6-> signifies that the 4 bit number is: "0110"
13-> signifies that the 4 bit number is: "1101"
12-> signifies that the 4 bit number is: "1100"
15-> signifies that the 4 bit number is: "1111", etc.
现在vecA和vecB之间的交叉应执行比特级比较,即对于vecA的2比特分辨率,应该看到vecB的前两位。
i.e. (2,2) of vecA matches with "10" of vecB
(2,3) of vecA matches with "13,12,15" of vecB
(3,6) of vecA matches with "12,13" of vecB
(3,7) of vecA matches with "15" of vecB
(4,5) matches with "5" of vecB
交集应该只返回vecB的匹配值。即结果应该返回“10,13,12,15,5”。
如何在c ++中有效地执行此交集?
vector<unsigned> ans;
for(vector<pair<unsigned,unsigned> >::iterator i1=vecA.begin(), l1=vecA.end(); i1!=l1;++i1)
{
for(vector<unsigned>::iterator i2=vecB.begin(),l2=vecB.end();i2!=l2;++i2)
{
if(((*i2)>>(*i1).first)==(*i1).second)
ans.push_back((*i1).second);
}
}
答案 0 :(得分:2)
(2,2)代表10??,我们不关心??是什么。

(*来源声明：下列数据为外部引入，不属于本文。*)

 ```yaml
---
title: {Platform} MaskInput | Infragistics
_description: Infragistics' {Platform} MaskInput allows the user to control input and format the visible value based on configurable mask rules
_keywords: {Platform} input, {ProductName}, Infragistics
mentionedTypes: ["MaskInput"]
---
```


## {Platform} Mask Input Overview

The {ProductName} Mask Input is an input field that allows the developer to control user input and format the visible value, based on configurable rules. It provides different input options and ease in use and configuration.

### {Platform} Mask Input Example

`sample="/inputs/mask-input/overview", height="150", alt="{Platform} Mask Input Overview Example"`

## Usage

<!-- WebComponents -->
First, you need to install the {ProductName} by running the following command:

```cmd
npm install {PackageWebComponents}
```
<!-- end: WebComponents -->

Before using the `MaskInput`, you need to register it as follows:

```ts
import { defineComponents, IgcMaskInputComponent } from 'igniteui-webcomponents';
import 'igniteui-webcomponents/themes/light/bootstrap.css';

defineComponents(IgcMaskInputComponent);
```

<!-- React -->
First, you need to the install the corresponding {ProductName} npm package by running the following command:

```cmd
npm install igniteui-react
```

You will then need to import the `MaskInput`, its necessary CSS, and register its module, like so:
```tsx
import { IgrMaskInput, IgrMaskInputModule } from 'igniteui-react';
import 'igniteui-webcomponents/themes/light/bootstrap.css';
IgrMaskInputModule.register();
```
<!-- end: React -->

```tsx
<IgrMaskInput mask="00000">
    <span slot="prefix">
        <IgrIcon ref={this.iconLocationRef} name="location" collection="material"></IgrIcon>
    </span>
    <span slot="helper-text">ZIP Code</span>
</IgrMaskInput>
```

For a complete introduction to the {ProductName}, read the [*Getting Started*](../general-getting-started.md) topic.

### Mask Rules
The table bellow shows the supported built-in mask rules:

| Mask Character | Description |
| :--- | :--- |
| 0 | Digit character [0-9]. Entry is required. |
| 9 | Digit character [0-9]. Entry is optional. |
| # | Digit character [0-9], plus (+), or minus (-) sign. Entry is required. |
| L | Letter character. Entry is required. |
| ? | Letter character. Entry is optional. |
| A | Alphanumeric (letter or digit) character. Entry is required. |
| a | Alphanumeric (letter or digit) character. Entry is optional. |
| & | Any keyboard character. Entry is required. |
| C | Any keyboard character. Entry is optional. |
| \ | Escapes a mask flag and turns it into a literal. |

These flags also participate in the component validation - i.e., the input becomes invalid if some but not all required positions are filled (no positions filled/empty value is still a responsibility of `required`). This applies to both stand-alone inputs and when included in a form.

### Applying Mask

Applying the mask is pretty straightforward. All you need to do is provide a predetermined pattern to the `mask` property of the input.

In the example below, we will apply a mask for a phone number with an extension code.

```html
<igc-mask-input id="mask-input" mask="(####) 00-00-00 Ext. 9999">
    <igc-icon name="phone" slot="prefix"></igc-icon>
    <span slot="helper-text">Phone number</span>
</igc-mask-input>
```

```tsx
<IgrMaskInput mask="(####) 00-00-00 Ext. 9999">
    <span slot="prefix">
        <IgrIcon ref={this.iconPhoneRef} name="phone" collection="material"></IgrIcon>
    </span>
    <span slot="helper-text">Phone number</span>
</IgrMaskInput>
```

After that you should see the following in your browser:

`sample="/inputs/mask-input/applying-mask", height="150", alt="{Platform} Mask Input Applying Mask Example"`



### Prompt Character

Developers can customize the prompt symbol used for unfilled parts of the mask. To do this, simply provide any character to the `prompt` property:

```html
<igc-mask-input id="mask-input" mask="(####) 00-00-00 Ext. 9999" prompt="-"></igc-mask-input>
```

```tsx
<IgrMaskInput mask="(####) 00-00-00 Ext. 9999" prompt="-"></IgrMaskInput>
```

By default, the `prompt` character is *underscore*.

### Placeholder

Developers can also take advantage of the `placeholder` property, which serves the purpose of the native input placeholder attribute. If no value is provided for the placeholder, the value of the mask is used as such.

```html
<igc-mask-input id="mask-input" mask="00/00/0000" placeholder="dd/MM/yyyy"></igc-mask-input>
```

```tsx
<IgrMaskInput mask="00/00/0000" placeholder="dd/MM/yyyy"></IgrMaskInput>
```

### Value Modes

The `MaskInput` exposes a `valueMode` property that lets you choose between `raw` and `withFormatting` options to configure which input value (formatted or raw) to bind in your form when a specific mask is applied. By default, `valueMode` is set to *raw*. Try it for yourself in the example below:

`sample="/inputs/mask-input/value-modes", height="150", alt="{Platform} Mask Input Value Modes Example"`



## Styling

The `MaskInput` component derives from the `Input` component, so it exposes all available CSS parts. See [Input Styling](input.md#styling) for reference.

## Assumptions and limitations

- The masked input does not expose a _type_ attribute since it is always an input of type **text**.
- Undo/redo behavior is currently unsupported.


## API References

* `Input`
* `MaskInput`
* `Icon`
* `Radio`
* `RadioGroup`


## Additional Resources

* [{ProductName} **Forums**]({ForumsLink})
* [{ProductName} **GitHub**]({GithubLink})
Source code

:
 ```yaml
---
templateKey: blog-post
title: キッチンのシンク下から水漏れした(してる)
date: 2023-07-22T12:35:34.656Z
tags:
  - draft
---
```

这是半开放范围1000到1100,又名[2 << 2, (2+1)<<2)。
因此,从LHS产生一组范围。任何重叠的东西,引信。您将拥有一组开始/结束间隔。
现在对RHS进行排序。接下来,走进它,在进入/退出LHS间隔时跟踪。 LHS间隔中的那些位于交叉点。
RHS排序采用O(| RHS | lg | RHS |)。步行需要O(| RHS | + | LHS |)。
使LHS间隔采用O(| LHS | lg | LHS |)时间(包括按间隔开始排序的时间)。合并它们是一次通过,也是O(| LHS |)。
所以最终结果是O(| RHS | lg | RHS | + | LHS | lg | LHS |)时间计算交集,而不是上面解决方案的O(| RHS | * | LHS |)。